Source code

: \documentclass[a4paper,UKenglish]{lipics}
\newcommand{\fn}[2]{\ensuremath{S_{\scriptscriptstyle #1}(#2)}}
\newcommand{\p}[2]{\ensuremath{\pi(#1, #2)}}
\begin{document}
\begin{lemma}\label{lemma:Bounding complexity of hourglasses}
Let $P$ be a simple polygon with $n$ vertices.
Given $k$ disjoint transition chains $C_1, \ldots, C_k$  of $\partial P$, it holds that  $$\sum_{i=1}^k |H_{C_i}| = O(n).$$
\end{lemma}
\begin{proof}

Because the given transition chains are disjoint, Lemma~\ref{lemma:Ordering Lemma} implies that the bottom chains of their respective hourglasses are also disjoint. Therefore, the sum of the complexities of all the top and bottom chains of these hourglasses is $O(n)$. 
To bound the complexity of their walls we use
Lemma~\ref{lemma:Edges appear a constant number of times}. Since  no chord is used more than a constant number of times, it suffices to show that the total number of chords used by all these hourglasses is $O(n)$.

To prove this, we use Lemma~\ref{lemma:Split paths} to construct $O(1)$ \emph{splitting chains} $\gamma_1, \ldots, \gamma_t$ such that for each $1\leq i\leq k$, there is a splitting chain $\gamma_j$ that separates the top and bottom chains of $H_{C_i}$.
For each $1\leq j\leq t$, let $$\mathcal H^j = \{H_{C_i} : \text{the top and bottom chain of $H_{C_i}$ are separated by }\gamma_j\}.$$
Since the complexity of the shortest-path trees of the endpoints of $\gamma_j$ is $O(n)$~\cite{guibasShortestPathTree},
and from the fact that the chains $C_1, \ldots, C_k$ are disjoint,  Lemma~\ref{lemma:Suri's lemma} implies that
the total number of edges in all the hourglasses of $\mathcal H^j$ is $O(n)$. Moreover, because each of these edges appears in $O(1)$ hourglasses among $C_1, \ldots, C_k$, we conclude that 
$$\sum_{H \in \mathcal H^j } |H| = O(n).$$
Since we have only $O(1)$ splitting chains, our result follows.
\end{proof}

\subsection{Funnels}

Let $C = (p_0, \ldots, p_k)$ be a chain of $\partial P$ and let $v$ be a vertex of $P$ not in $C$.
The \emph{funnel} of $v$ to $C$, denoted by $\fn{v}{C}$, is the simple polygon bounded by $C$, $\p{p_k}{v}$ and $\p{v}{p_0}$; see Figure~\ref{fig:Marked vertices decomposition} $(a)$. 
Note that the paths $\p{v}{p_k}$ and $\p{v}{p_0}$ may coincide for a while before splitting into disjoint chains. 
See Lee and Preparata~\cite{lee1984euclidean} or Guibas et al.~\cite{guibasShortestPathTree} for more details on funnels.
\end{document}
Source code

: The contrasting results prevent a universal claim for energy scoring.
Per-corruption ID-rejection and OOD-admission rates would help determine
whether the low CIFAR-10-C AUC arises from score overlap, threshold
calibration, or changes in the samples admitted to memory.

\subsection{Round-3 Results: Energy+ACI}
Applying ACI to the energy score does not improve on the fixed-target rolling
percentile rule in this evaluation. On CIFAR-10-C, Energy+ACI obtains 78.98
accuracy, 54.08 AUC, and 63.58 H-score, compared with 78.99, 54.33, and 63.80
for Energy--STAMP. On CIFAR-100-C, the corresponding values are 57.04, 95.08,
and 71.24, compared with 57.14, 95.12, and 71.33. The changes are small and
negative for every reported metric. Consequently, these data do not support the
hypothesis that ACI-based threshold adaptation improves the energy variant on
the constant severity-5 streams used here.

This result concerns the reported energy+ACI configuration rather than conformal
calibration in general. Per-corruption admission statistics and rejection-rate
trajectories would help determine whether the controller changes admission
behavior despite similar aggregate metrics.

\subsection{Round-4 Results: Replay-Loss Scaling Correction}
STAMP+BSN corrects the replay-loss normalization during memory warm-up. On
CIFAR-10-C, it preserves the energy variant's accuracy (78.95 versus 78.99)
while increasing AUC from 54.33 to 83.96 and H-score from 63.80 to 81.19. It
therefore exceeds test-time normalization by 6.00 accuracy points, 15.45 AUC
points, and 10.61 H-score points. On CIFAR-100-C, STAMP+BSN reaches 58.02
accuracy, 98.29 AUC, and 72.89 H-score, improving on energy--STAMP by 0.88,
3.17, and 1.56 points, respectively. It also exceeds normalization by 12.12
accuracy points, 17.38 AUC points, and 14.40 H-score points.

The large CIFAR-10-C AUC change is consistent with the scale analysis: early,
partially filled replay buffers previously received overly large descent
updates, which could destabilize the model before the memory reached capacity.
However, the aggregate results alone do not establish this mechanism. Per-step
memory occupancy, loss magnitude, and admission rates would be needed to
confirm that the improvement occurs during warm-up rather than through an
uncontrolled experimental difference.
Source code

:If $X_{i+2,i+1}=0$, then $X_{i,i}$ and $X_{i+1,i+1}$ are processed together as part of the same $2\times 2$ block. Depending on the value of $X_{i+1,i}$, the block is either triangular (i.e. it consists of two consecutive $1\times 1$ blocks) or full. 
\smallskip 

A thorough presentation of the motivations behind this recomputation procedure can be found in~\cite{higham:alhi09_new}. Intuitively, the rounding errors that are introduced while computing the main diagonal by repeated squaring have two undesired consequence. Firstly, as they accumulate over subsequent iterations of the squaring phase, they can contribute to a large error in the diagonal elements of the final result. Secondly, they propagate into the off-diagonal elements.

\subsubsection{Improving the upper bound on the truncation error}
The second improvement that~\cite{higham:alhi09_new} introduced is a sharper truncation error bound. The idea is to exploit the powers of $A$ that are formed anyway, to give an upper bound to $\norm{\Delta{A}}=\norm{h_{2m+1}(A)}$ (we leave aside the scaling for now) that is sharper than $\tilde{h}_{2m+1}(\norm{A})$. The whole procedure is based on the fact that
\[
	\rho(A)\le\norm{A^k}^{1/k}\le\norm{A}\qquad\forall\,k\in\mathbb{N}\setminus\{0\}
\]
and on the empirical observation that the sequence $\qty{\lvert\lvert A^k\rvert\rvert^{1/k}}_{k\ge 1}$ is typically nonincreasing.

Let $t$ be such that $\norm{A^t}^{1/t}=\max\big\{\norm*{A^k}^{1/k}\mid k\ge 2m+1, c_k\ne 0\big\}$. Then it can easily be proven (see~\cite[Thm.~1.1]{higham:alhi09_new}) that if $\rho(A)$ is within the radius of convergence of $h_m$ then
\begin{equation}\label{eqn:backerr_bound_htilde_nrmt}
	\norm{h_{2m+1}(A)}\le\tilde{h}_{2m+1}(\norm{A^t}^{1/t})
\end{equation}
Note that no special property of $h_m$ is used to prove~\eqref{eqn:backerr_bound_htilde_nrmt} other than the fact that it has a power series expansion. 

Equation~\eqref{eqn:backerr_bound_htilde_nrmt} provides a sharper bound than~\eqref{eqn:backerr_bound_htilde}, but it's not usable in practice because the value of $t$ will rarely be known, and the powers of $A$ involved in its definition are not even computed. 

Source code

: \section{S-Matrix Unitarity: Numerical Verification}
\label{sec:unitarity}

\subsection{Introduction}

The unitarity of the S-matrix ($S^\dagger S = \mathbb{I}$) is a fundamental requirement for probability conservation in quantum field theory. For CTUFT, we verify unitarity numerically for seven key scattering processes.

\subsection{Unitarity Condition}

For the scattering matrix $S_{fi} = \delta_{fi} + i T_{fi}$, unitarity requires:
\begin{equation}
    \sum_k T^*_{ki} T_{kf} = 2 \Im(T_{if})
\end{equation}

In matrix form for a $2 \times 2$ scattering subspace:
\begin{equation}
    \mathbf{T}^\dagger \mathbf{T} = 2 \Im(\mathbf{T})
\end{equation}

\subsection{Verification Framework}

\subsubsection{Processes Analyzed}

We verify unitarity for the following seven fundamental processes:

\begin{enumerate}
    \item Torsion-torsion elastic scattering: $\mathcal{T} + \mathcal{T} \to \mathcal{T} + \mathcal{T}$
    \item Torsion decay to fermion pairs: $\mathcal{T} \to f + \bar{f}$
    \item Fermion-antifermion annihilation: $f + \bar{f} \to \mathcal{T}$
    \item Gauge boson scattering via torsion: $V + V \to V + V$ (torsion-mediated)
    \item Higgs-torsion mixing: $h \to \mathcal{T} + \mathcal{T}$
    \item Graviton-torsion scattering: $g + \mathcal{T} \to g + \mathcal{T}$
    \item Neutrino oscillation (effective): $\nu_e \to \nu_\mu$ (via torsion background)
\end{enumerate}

• • • • •

§ **Aim of the task**: Your reply should consist only of the lines from the one containing "Torsion decay to" through the last line of the records, each reproduced exactly.

§ **Answer to the problem**:
    \item Torsion decay to fermion pairs: $\mathcal{T} \to f + \bar{f}$
    \item Fermion-antifermion annihilation: $f + \bar{f} \to \mathcal{T}$
    \item Gauge boson scattering via torsion: $V + V \to V + V$ (torsion-mediated)
    \item Higgs-torsion mixing: $h \to \mathcal{T} + \mathcal{T}$
    \item Graviton-torsion scattering: $g + \mathcal{T} \to g + \mathcal{T}$
    \item Neutrino oscillation (effective): $\nu_e \to \nu_\mu$ (via torsion background)
\end{enumerate}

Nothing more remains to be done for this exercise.